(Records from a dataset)
□ □ □ □ □ □ □

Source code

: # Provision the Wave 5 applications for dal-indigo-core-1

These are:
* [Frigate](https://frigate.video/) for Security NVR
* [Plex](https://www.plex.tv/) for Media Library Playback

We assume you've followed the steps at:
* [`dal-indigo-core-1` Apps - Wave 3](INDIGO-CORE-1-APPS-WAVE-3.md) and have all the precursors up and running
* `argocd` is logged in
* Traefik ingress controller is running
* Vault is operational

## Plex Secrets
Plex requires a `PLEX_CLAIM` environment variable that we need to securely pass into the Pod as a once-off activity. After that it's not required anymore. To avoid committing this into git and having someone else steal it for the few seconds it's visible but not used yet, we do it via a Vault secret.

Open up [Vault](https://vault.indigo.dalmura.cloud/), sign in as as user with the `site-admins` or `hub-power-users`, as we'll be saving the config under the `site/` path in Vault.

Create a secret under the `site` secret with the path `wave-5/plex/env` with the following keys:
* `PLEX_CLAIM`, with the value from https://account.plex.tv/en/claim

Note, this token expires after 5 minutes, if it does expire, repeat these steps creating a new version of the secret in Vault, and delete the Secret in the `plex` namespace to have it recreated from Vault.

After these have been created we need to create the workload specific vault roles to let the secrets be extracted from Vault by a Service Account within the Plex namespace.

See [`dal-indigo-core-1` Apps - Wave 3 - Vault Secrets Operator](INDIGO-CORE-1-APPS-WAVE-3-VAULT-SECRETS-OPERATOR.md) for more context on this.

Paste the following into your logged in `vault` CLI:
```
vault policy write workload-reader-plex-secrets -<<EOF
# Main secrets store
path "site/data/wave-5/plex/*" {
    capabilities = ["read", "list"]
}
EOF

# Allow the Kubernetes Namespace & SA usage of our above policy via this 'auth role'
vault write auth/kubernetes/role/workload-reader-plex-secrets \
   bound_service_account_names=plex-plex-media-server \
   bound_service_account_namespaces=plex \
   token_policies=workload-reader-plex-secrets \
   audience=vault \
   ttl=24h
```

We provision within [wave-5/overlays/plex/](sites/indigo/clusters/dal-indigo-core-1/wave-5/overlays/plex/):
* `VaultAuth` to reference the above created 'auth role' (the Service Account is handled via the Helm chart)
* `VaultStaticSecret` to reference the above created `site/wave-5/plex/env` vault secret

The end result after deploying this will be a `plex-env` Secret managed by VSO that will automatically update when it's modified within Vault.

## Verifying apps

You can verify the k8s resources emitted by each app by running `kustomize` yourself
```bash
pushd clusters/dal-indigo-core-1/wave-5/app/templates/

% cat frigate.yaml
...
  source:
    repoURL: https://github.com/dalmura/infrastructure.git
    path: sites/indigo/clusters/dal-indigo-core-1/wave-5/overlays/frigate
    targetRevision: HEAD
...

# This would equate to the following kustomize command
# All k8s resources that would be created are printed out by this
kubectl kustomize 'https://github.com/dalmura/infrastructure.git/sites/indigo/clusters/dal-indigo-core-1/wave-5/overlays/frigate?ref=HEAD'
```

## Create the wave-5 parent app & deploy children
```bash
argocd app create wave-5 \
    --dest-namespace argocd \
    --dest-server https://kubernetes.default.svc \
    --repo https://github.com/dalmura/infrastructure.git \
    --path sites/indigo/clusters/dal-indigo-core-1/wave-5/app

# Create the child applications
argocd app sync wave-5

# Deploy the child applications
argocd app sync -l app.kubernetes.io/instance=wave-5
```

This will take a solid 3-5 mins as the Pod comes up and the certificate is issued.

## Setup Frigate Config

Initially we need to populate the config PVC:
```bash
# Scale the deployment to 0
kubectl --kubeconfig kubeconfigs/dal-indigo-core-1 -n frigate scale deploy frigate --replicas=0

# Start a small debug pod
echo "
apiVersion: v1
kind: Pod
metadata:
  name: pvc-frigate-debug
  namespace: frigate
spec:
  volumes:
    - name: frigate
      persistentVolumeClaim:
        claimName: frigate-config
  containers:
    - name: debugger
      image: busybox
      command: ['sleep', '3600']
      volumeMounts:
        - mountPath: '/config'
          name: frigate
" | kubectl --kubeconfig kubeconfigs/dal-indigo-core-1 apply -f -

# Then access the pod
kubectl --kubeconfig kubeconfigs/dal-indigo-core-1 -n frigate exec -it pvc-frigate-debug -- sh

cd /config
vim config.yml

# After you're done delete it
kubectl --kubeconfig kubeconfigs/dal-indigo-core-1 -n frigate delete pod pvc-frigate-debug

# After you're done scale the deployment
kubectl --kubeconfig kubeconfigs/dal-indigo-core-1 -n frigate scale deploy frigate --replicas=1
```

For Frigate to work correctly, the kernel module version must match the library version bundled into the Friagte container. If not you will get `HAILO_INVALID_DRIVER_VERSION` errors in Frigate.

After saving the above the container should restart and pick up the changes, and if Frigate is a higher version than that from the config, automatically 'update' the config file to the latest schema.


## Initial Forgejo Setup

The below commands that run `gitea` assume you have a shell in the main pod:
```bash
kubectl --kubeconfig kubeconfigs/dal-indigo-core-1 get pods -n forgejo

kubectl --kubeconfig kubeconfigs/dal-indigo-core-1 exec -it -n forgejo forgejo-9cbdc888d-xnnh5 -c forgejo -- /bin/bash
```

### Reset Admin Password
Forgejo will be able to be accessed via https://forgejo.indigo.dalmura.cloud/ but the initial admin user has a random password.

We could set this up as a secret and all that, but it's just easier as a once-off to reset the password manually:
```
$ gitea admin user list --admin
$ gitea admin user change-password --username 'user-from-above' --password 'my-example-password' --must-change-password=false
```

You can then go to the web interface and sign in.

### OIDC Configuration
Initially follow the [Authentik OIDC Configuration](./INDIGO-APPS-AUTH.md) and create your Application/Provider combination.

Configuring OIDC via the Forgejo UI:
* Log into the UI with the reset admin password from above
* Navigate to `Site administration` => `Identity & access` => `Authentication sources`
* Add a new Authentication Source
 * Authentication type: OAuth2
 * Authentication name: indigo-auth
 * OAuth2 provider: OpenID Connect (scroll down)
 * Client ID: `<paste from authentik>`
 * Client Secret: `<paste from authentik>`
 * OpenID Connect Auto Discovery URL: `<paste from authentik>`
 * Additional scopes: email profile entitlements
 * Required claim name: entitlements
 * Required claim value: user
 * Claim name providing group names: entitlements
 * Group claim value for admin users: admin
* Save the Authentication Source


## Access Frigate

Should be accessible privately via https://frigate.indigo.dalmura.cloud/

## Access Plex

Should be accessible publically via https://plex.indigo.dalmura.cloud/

□ □ □ □ □ □ □

Going through the entries above, show each line that contains "users".

Open up [Vault](https://vault.indigo.dalmura.cloud/), sign in as as user with the `site-admins` or `hub-power-users`, as we'll be saving the config under the `site/` path in Vault.
 * Group claim value for admin users: admin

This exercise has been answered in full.